═══ MATERIAL SHOWN
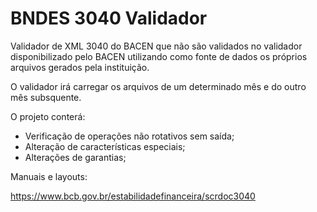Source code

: # BNDES 3040 Validador

Validador de XML 3040 do BACEN que não são validados no validador disponibilizado pelo BACEN utilizando como fonte de dados os próprios arquivos gerados pela instituição.

O validador irá carregar os arquivos de um determinado mês e do outro mês subsquente.

O projeto conterá:

- Verificação de operações não rotativos sem saída;
- Alteração de características especiais;
- Alterações de garantias;

Manuais e layouts:

https://www.bcb.gov.br/estabilidadefinanceira/scrdoc3040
══════
# THE PROBLEM
The answer is every line of the data, exactly as written, with the pictures dropped.

# ANSWER AREA
Source code

: # BNDES 3040 Validador

Validador de XML 3040 do BACEN que não são validados no validador disponibilizado pelo BACEN utilizando como fonte de dados os próprios arquivos gerados pela instituição.

O validador irá carregar os arquivos de um determinado mês e do outro mês subsquente.

O projeto conterá:

- Verificação de operações não rotativos sem saída;
- Alteração de características especiais;
- Alterações de garantias;

Manuais e layouts:

https://www.bcb.gov.br/estabilidadefinanceira/scrdoc3040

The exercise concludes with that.